Cronaca

Università Popolare di Trieste: approvato il bilancio consuntivo 2014 dal Cda

Approvato il bilancio consuntivo 2014 dal Cda e i progetti per l'autunno dal Comitato di Coordinamento

Le attività svolte nel corso del 2014 dall’Università Popolare di Trieste, in attuazione alle precise indicazioni del Ministero degli Affari Esteri e della Cooperazione Internazionale, e in stretta collaborazione con l’Unione Italiana, sono state riassunte dal Presidente Fabrizio Somma nella sua “Relazione morale al bilancio consuntivo 2014” nel corso del Consiglio di amministrazione, svoltosi alla presenza del Ministro Plenipotenziario Francesco Saverio De Luigi e del Presidente del Collegio dei Revisori Ambasciatore Massimo Spinetti, e indetto per l’approvazione (all’unanimità) del bilancio consuntivo 2014, chiuso a circa 3milioni e 900mila euro.

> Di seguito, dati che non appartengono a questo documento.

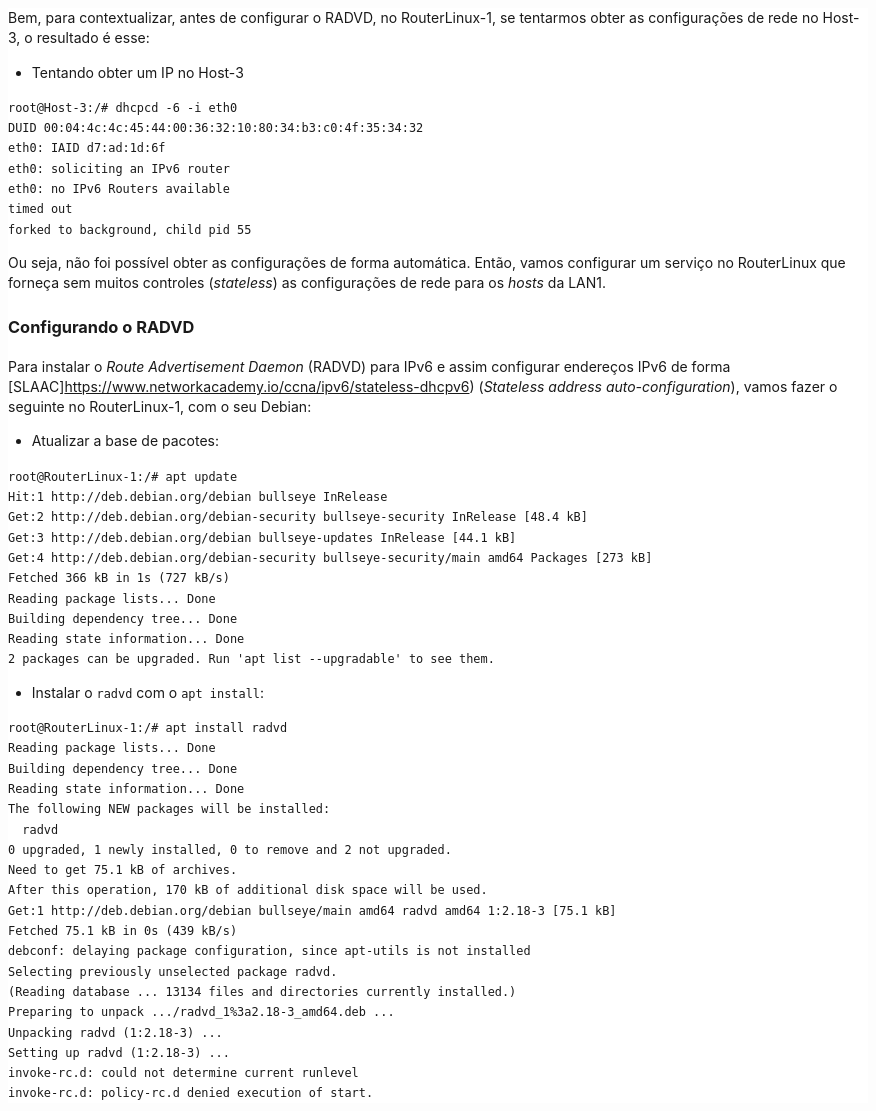 Bem, para contextualizar, antes de configurar o RADVD, no RouterLinux-1, se tentarmos obter as configurações de rede no Host-3, o resultado é esse:

* Tentando obter um IP no Host-3

```console
root@Host-3:/# dhcpcd -6 -i eth0
DUID 00:04:4c:4c:45:44:00:36:32:10:80:34:b3:c0:4f:35:34:32
eth0: IAID d7:ad:1d:6f
eth0: soliciting an IPv6 router
eth0: no IPv6 Routers available
timed out
forked to background, child pid 55
```

Ou seja, não foi possível obter as configurações de forma automática. Então, vamos configurar um serviço no RouterLinux que forneça sem muitos controles (*stateless*) as configurações de rede para os *hosts* da LAN1.

### Configurando o RADVD

Para instalar o *Route Advertisement Daemon* (RADVD) para IPv6 e assim configurar endereços IPv6 de forma [SLAAC]https://www.networkacademy.io/ccna/ipv6/stateless-dhcpv6) (*Stateless address auto-configuration*), vamos fazer o seguinte no RouterLinux-1, com o seu Debian:

* Atualizar a base de pacotes:

```console
root@RouterLinux-1:/# apt update
Hit:1 http://deb.debian.org/debian bullseye InRelease
Get:2 http://deb.debian.org/debian-security bullseye-security InRelease [48.4 kB]
Get:3 http://deb.debian.org/debian bullseye-updates InRelease [44.1 kB]
Get:4 http://deb.debian.org/debian-security bullseye-security/main amd64 Packages [273 kB]
Fetched 366 kB in 1s (727 kB/s)   
Reading package lists... Done
Building dependency tree... Done
Reading state information... Done
2 packages can be upgraded. Run 'apt list --upgradable' to see them.
```

* Instalar o ``radvd`` com o ``apt install``:

```console
root@RouterLinux-1:/# apt install radvd
Reading package lists... Done
Building dependency tree... Done
Reading state information... Done
The following NEW packages will be installed:
  radvd
0 upgraded, 1 newly installed, 0 to remove and 2 not upgraded.
Need to get 75.1 kB of archives.
After this operation, 170 kB of additional disk space will be used.
Get:1 http://deb.debian.org/debian bullseye/main amd64 radvd amd64 1:2.18-3 [75.1 kB]
Fetched 75.1 kB in 0s (439 kB/s)
debconf: delaying package configuration, since apt-utils is not installed
Selecting previously unselected package radvd.
(Reading database ... 13134 files and directories currently installed.)
Preparing to unpack .../radvd_1%3a2.18-3_amd64.deb ...
Unpacking radvd (1:2.18-3) ...
Setting up radvd (1:2.18-3) ...
invoke-rc.d: could not determine current runlevel
invoke-rc.d: policy-rc.d denied execution of start.
```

Nell’esprimere la sua soddisfazione per il lavoro svolto, il Ministro Francesco Saverio De Luigi ­­ha voluto evidenziare due aspetti fra quelli più rilevanti: il considerevole aumento delle attività “proprie” promosse da Upt, anche in collaborazione con altri enti di formazione regionali e con l’avvio di progetti europei, nonché il salto di qualità delle iniziative realizzate a favore della minoranza italiana in Slovenia e in Croazia, grazie a finanziamenti mirati e concessi non più “a pioggia” come veniva fatto in passato.   

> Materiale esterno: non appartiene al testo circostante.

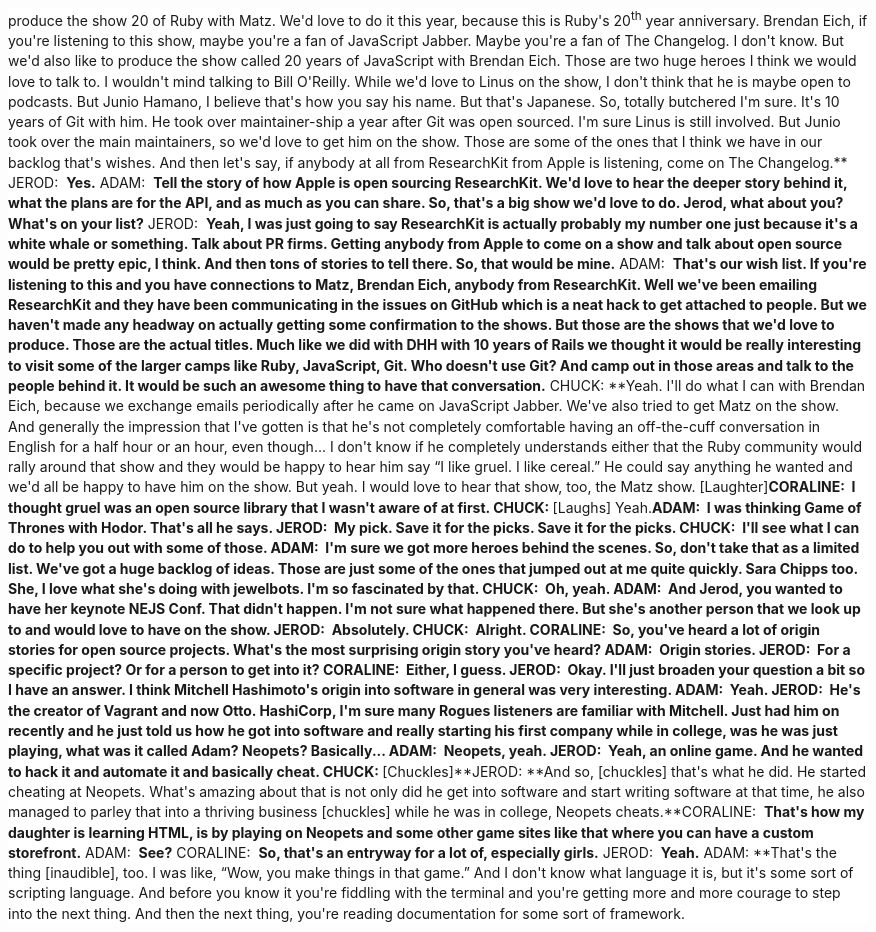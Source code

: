 produce the show 20 of Ruby with Matz. We'd love to do it this year, because this is Ruby's 20<sup>th</sup> year anniversary. Brendan Eich, if you're listening to this show, maybe you're a fan of JavaScript Jabber. Maybe you're a fan of The Changelog. I don't know. But we'd also like to produce the show called 20 years of JavaScript with Brendan Eich. Those are two huge heroes I think we would love to talk to. I wouldn't mind talking to Bill O'Reilly. While we'd love to Linus on the show, I don't think that he is maybe open to podcasts. But Junio Hamano, I believe that's how you say his name. But that's Japanese. So, totally butchered I'm sure. It's 10 years of Git with him. He took over maintainer-ship a year after Git was open sourced. I'm sure Linus is still involved. But Junio took over the main maintainers, so we'd love to get him on the show. Those are some of the ones that I think we have in our backlog that's wishes. And then let's say, if anybody at all from ResearchKit from Apple is listening, come on The Changelog.** JEROD:&nbsp; **Yes.** ADAM:&nbsp; **Tell the story of how Apple is open sourcing ResearchKit. We'd love to hear the deeper story behind it, what the plans are for the API, and as much as you can share. So, that's a big show we'd love to do. Jerod, what about you? What's on your list?** JEROD:&nbsp; **Yeah, I was just going to say ResearchKit is actually probably my number one just because it's a white whale or something. Talk about PR firms. Getting anybody from Apple to come on a show and talk about open source would be pretty epic, I think. And then tons of stories to tell there. So, that would be mine.** ADAM:&nbsp; **That's our wish list. If you're listening to this and you have connections to Matz, Brendan Eich, anybody from ResearchKit. Well we've been emailing ResearchKit and they have been communicating in the issues on GitHub which is a neat hack to get attached to people. But we haven't made any headway on actually getting some confirmation to the shows. But those are the shows that we'd love to produce. Those are the actual titles. Much like we did with DHH with 10 years of Rails we thought it would be really interesting to visit some of the larger camps like Ruby, JavaScript, Git. Who doesn't use Git? And camp out in those areas and talk to the people behind it. It would be such an awesome thing to have that conversation.** CHUCK:&nbsp;**Yeah. I'll do what I can with Brendan Eich, because we exchange emails periodically after he came on JavaScript Jabber. We've also tried to get Matz on the show. And generally the impression that I've gotten is that he's not completely comfortable having an off-the-cuff conversation in English for a half hour or an hour, even though... I don't know if he completely understands either that the Ruby community would rally around that show and they would be happy to hear him say “I like gruel. I like cereal.” He could say anything he wanted and we'd all be happy to have him on the show. But yeah. I would love to hear that show, too, the Matz show. [Laughter]**CORALINE:&nbsp; **I thought gruel was an open source library that I wasn't aware of at first.** CHUCK:&nbsp;**[Laughs] Yeah.**ADAM:&nbsp; **I was thinking Game of Thrones with Hodor. That's all he says.** JEROD:&nbsp; **My pick. Save it for the picks. Save it for the picks.** CHUCK:&nbsp; **I'll see what I can do to help you out with some of those.** ADAM:&nbsp; **I'm sure we got more heroes behind the scenes. So, don't take that as a limited list. We've got a huge backlog of ideas. Those are just some of the ones that jumped out at me quite quickly. Sara Chipps too. She, I love what she's doing with jewelbots. I'm so fascinated by that.** CHUCK:&nbsp; **Oh, yeah.** ADAM:&nbsp; **And Jerod, you wanted to have her keynote NEJS Conf. That didn't happen. I'm not sure what happened there. But she's another person that we look up to and would love to have on the show.** JEROD:&nbsp; **Absolutely.** CHUCK:&nbsp; **Alright.** CORALINE:&nbsp; **So, you've heard a lot of origin stories for open source projects. What's the most surprising origin story you've heard?** ADAM:&nbsp; **Origin stories.** JEROD:&nbsp; **For a specific project? Or for a person to get into it?** CORALINE:&nbsp; **Either, I guess.** JEROD:&nbsp; **Okay. I'll just broaden your question a bit so I have an answer. I think Mitchell Hashimoto's origin into software in general was very interesting.** ADAM:&nbsp; **Yeah.** JEROD:&nbsp; **He's the creator of Vagrant and now Otto. HashiCorp, I'm sure many Rogues listeners are familiar with Mitchell. Just had him on recently and he just told us how he got into software and really starting his first company while in college, was he was just playing, what was it called Adam? Neopets? Basically...** ADAM:&nbsp; **Neopets, yeah.** JEROD:&nbsp; **Yeah, an online game. And he wanted to hack it and automate it and basically cheat.** CHUCK:&nbsp;**[Chuckles]**JEROD:&nbsp;**And so, [chuckles] that's what he did. He started cheating at Neopets. What's amazing about that is not only did he get into software and start writing software at that time, he also managed to parley that into a thriving business [chuckles] while he was in college, Neopets cheats.**CORALINE:&nbsp; **That's how my daughter is learning HTML, is by playing on Neopets and some other game sites like that where you can have a custom storefront.** ADAM:&nbsp; **See?** CORALINE:&nbsp; **So, that's an entryway for a lot of, especially girls.** JEROD:&nbsp; **Yeah.** ADAM:&nbsp;**That's the thing [inaudible], too. I was like, “Wow, you make things in that game.” And I don't know what language it is, but it's some sort of scripting language. And before you know it you're fiddling with the terminal and you're getting more and more courage to step into the next thing. And then the next thing, you're reading documentation for some sort of framework.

In linea con il nuovo indirizzo programmatico, finalizzato alla co-partecipazione e al co-finanziamento da parte delle Istituzioni della Comunità Italiana, l’imponente calendario di attività formative ed educative è stato infatti affiancato da eventi di alto valore storico-culturale. Nell’ambito della collaborazione con la Federazione degli Esuli e le rispettive Associazioni – ha affermato il Presidente Fabrizio Somma – l’Università Popolare di Trieste ha organizzato una commemorazione congiunta tra esuli e rimasti della strage di Vergarolla. E’ stato questo il primo evento – svoltosi il 13 giugno 2014, alla Camera dei Deputati a Roma, in presenza della Vicepresidente on. Marina Sereni  e degli onorevoli Garavini e Rosato – organizzato per ricordare la strage di italiani in tempo di pace, del 18 agosto 1946, a Pola.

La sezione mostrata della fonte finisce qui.